▶ _To do_: Check every line of the entries for "grob", and copy the lines that hold it.

==================================================

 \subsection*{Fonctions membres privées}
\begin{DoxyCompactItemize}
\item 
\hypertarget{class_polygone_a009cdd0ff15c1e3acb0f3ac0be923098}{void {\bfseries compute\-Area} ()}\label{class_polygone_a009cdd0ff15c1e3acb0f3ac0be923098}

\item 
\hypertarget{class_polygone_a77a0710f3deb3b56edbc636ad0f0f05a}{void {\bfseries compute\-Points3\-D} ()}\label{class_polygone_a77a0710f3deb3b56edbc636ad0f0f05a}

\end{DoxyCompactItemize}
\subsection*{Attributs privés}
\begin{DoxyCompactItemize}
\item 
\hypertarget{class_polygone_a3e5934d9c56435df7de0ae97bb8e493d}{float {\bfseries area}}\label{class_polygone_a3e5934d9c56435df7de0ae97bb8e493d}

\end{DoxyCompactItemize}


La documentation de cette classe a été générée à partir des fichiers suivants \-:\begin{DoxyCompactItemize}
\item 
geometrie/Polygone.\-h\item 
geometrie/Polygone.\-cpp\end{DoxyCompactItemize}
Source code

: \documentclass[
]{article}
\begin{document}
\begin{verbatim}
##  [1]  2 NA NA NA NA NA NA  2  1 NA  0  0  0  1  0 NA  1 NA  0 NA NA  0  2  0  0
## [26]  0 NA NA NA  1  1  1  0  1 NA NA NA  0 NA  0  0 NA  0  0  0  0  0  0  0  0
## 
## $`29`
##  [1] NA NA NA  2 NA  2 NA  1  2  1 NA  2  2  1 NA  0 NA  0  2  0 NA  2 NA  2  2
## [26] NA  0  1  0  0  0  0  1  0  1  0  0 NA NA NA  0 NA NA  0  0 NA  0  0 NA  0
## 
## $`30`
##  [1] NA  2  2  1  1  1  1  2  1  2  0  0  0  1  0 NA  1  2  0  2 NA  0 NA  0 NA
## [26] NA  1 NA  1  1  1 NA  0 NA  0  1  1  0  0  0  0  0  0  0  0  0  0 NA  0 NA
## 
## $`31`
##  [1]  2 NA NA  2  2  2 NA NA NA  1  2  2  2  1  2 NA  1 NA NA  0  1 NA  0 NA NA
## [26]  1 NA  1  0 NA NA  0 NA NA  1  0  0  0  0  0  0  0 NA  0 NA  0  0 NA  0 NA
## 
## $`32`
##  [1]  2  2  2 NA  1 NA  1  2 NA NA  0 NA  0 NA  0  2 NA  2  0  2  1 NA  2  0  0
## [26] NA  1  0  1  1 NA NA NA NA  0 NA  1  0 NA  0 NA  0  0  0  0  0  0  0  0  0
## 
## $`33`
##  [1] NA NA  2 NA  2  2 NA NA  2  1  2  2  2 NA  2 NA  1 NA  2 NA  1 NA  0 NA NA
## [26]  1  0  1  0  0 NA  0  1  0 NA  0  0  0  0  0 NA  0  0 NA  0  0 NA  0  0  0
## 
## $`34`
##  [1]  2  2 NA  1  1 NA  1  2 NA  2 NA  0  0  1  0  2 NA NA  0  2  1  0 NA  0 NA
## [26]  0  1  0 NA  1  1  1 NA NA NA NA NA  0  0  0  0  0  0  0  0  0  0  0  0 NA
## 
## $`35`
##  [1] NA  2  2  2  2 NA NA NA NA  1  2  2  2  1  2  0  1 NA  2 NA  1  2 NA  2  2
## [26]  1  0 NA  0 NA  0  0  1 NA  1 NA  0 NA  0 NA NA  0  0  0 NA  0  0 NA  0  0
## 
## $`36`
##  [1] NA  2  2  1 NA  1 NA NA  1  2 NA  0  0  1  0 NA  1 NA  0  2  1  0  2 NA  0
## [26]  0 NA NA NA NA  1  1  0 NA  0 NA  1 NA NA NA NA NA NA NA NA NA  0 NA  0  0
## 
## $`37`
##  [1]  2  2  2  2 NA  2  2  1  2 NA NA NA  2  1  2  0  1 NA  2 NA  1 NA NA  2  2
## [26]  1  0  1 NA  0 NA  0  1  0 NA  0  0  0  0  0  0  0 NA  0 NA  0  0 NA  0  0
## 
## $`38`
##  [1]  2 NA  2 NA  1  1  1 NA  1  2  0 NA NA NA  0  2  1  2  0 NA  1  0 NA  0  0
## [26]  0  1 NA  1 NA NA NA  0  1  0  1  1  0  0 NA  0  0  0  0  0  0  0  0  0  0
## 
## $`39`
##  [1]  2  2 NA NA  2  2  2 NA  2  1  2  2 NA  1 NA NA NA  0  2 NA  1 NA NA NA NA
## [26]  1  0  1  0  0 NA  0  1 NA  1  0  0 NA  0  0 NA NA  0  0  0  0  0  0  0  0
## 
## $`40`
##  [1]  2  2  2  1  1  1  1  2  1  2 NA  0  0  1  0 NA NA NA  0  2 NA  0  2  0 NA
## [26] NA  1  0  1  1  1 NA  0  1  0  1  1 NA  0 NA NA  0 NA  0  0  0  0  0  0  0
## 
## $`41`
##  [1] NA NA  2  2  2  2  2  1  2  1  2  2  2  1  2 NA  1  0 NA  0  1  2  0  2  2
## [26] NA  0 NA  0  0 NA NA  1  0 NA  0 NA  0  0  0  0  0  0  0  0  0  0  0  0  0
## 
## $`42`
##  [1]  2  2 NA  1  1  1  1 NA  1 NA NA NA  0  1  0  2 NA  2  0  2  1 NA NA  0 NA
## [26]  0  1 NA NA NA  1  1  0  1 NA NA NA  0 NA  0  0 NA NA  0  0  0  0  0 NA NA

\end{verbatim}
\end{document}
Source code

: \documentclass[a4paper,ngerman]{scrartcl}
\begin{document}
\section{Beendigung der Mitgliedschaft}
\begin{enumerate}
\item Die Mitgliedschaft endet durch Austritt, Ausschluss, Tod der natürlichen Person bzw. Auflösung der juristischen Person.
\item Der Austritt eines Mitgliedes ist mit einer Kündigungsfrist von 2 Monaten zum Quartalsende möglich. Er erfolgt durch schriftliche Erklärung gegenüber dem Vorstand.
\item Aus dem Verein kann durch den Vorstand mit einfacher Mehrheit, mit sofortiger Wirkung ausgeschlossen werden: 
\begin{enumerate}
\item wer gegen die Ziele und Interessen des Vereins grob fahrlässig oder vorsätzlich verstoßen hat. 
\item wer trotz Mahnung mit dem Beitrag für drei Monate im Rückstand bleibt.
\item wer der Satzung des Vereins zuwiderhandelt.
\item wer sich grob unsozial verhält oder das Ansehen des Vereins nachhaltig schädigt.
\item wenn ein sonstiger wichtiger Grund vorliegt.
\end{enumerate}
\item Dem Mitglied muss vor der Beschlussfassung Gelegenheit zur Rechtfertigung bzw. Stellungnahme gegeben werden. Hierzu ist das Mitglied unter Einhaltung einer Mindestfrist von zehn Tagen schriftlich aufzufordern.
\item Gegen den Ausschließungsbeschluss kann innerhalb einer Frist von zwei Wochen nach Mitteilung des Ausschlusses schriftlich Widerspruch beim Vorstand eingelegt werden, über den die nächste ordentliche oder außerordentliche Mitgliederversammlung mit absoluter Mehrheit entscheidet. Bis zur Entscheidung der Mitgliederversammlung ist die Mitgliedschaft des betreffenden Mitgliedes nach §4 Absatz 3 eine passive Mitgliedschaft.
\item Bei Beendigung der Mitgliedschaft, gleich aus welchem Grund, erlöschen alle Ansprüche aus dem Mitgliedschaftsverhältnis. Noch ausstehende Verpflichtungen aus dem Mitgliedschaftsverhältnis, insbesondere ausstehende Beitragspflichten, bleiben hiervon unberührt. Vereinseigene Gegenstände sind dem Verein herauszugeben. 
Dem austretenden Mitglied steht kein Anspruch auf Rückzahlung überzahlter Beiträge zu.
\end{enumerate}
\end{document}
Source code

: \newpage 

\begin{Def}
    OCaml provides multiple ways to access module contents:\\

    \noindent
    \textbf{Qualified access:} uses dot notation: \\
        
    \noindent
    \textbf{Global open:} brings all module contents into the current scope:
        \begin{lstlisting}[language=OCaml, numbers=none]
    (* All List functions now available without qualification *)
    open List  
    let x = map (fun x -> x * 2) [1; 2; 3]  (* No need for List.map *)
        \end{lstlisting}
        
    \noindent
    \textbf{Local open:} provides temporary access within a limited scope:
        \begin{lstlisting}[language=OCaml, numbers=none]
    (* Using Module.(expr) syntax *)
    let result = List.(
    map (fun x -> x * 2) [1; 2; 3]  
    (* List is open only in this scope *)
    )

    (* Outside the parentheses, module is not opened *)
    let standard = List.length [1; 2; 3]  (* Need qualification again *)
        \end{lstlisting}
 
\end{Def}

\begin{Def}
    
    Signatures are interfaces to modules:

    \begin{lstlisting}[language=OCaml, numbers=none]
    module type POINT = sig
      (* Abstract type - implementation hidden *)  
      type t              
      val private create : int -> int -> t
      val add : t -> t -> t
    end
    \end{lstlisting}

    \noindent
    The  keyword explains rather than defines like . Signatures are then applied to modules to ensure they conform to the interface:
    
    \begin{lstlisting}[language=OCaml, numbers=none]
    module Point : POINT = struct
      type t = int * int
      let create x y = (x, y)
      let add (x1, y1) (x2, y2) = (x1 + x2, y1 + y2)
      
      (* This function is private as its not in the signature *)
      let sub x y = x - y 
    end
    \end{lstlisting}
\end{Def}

==================================================

▶ _Output_:
\item wer gegen die Ziele und Interessen des Vereins grob fahrlässig oder vorsätzlich verstoßen hat. 
\item wer sich grob unsozial verhält oder das Ansehen des Vereins nachhaltig schädigt.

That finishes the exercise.